About the job
Join Our Team
We invite you to become a vital part of Evolv as a Senior Data Infrastructure Engineer within our Machine Learning & Sensors organization. This pivotal role entails the design, construction, and maintenance of robust, secure, and scalable data pipelines that drive our AI/ML research and production systems. You will take charge of the complete data lifecycle—from ingestion across thousands to millions of edge devices, through cloud processing, to a centralized data factory that supports model training, evaluation, and ongoing enhancement.
Data is at the core of our mission to revolutionize AI-based weapon detection systems. Your expertise will ensure seamless data flow across various geographies, devices, and cloud systems, while adhering to stringent standards for quality, privacy, security, and scalability.
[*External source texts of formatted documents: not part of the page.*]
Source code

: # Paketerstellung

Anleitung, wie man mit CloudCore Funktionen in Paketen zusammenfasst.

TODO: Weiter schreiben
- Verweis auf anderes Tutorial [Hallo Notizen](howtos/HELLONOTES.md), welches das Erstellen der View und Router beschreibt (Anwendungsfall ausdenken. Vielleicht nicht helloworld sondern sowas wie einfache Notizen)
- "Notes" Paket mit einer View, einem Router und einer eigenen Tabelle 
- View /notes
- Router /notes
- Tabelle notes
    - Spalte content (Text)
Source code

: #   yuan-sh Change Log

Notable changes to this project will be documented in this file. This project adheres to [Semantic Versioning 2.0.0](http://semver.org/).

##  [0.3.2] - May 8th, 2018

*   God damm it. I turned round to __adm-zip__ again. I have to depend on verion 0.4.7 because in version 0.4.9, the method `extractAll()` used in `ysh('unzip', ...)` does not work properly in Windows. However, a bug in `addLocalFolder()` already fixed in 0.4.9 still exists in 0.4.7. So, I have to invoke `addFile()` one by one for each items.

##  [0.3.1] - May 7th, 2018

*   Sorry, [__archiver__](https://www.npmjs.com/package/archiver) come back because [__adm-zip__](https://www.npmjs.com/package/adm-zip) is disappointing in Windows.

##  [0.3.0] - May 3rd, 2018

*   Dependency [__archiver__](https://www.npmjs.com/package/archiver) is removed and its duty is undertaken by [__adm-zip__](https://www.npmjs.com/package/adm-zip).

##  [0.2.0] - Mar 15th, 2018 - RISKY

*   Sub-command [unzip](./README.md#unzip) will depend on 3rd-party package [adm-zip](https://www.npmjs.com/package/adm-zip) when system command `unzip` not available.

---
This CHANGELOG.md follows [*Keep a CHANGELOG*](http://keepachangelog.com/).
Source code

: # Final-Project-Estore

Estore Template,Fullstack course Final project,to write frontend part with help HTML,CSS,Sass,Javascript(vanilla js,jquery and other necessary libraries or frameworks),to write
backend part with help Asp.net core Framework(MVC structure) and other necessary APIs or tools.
This position is perfect for someone who is passionate about the intersection of distributed systems, cloud pipelines, and ML-driven data requirements.
Success in the Role: Your First Year
In the first 30 days:
- Gain an in-depth understanding of our existing edge-to-cloud data pipelines and deployment environments.
- Evaluate current data ingestion processes, governance frameworks, and cloud infrastructure.
- Identify challenges related to data reliability, quality, and operational scalability.
- Establish rapport with AI/ML, data science, field operations, and cloud engineering teams.
- Design and prototype both cloud and edge data processing pipelines.
Within the first three months:
- Implement enhancements to critical ingestion, validation, and processing pipelines.
- Deploy scalable data pipelines using AWS components such as S3, EC2, Lambda, Glue, Step Functions, and SageMaker integrations.
- Develop automated validation workflows to identify data corruption, missing metadata, or malformed data.
- Create automated model evaluation, training, and improvement pipelines to accelerate experimentation.
- Collaborate with field operations to enhance data reliability, observability, and coverage.
By the end of the first year:
- Oversee the entire lifecycle of mission-critical data pipelines that support AI/ML research and production.
- Architect advanced edge-to-cloud data systems capable of scaling across millions of devices.
- Establish and enforce data governance frameworks, including retention, access control, privacy, and lineage.
- Enable ML teams to quickly conduct experiments with high-quality, discoverable, versioned datasets.